WORK ORDER
In the entries below, find each line where the word "thought" appears and give only the total count of such lines.

SUPPLIED RECORDS
* * *

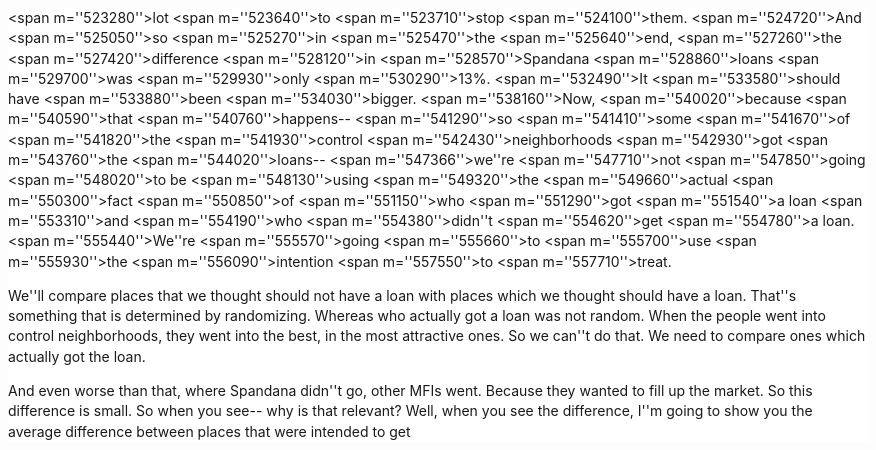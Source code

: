   <span m=''523280''>lot</span> <span m=''523640''>to</span> <span m=''523710''>stop</span>
  <span m=''524100''>them.</span> <span m=''524720''>And</span> <span m=''525050''>so</span>
  <span m=''525270''>in</span> <span m=''525470''>the</span> <span m=''525640''>end,</span>
  <span m=''527260''>the</span> <span m=''527420''>difference</span> <span m=''528120''>in</span>
  <span m=''528570''>Spandana</span> <span m=''528860''>loans</span> <span m=''529700''>was</span>
  <span m=''529930''>only</span> <span m=''530290''>13%.</span> <span m=''532490''>It</span>
  <span m=''533580''>should have</span> <span m=''533880''>been</span> <span m=''534030''>bigger.</span>
  <span m=''538160''>Now,</span> <span m=''540020''>because</span> <span m=''540590''>that</span>
  <span m=''540760''>happens--</span> <span m=''541290''>so</span> <span m=''541410''>some</span>
  <span m=''541670''>of</span> <span m=''541820''>the</span> <span m=''541930''>control</span>
  <span m=''542430''>neighborhoods</span> <span m=''542930''>got</span> <span m=''543760''>the</span>
  <span m=''544020''>loans--</span> <span m=''547366''>we''re</span> <span m=''547710''>not</span>
  <span m=''547850''>going</span> <span m=''548020''>to be</span> <span m=''548130''>using</span>
  <span m=''549320''>the</span> <span m=''549660''>actual</span> <span m=''550300''>fact</span>
  <span m=''550850''>of</span> <span m=''551150''>who</span> <span m=''551290''>got</span>
  <span m=''551540''>a loan</span> <span m=''553310''>and</span> <span m=''554190''>who</span>
  <span m=''554380''>didn''t</span> <span m=''554620''>get</span> <span m=''554780''>a
  loan.</span> <span m=''555440''>We''re</span> <span m=''555570''>going</span> <span
  m=''555660''>to</span> <span m=''555700''>use</span> <span m=''555930''>the</span>
  <span m=''556090''>intention</span> <span m=''557550''>to</span> <span m=''557710''>treat.</span>
  </p><p><span m=''558970''>We''ll</span> <span m=''559170''>compare</span> <span
  m=''559610''>places</span> <span m=''560100''>that</span> <span m=''560260''>we</span>
  <span m=''560480''>thought</span> <span m=''561210''>should</span> <span m=''561530''>not</span>
  <span m=''561740''>have</span> <span m=''561920''>a</span> <span m=''561960''>loan</span>
  <span m=''562320''>with</span> <span m=''562580''>places</span> <span m=''562920''>which</span>
  <span m=''563120''>we</span> <span m=''563340''>thought</span> <span m=''563700''>should</span>
  <span m=''563960''>have</span> <span m=''564000''>a loan.</span> <span m=''565210''>That''s</span>
  <span m=''565480''>something</span> <span m=''565800''>that</span> <span m=''566220''>is</span>
  <span m=''566360''>determined</span> <span m=''566860''>by</span> <span m=''566970''>randomizing.</span>
  <span m=''567980''>Whereas</span> <span m=''568160''>who</span> <span m=''568530''>actually</span>
  <span m=''568960''>got</span> <span m=''569260''>a loan</span> <span m=''569310''>was</span>
  <span m=''569590''>not</span> <span m=''569750''>random.</span> <span m=''573260''>When</span>
  <span m=''573480''>the</span> <span m=''573580''>people</span> <span m=''573900''>went</span>
  <span m=''574090''>into</span> <span m=''574370''>control</span> <span m=''574750''>neighborhoods,</span>
  <span m=''575350''>they</span> <span m=''575480''>went</span> <span m=''575800''>into</span>
  <span m=''576060''>the</span> <span m=''576170''>best,</span> <span m=''577140''>in</span>
  <span m=''577310''>the</span> <span m=''578120''>most</span> <span m=''578340''>attractive</span>
  <span m=''578880''>ones.</span> <span m=''579110''>So</span> <span m=''579340''>we</span>
  <span m=''579480''>can''t</span> <span m=''579730''>do</span> <span m=''579850''>that.</span>
  <span m=''580090''>We</span> <span m=''580190''>need</span> <span m=''580370''>to</span>
  <span m=''580450''>compare</span> <span m=''581150''>ones</span> <span m=''581760''>which</span>
  <span m=''582020''>actually</span> <span m=''582650''>got the loan.</span> </p><p><span
  m=''585060''>And</span> <span m=''585810''>even</span> <span m=''586110''>worse</span>
  <span m=''586420''>than</span> <span m=''586620''>that,</span> <span m=''587250''>where</span>
  <span m=''588140''>Spandana</span> <span m=''588620''>didn''t</span> <span m=''588960''>go,</span>
  <span m=''589670''>other</span> <span m=''590220''>MFIs</span> <span m=''590520''>went.</span>
  <span m=''591520''>Because</span> <span m=''591790''>they</span> <span m=''591890''>wanted</span>
  <span m=''592310''>to</span> <span m=''592630''>fill</span> <span m=''592800''>up</span>
  <span m=''592960''>the</span> <span m=''593050''>market.</span> <span m=''593570''>So</span>
  <span m=''594720''>this</span> <span m=''595100''>difference</span> <span m=''595620''>is</span>
  <span m=''595720''>small.</span> <span m=''596085''>So</span> <span m=''596450''>when</span>
  <span m=''596650''>you</span> <span m=''596750''>see--</span> <span m=''597880''>why</span>
  <span m=''598080''>is</span> <span m=''598160''>that</span> <span m=''598320''>relevant?</span>
  <span m=''598910''>Well,</span> <span m=''599220''>when</span> <span m=''599360''>you</span>
  <span m=''599460''>see</span> <span m=''599870''>the</span> <span m=''600030''>difference,</span>
  <span m=''600630''>I''m</span> <span m=''600750''>going</span> <span m=''600850''>to</span>
  <span m=''600930''>show</span> <span m=''601180''>you</span> <span m=''601360''>the</span>
  <span m=''601530''>average</span> <span m=''602190''>difference</span> <span m=''602690''>between</span>
  <span m=''603010''>places</span> <span m=''603410''>that</span> <span m=''603530''>were</span>
  <span m=''606320''>intended</span> <span m=''606950''>to</span> <span m=''607040''>get</span>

* * *

TASK OUTPUT
2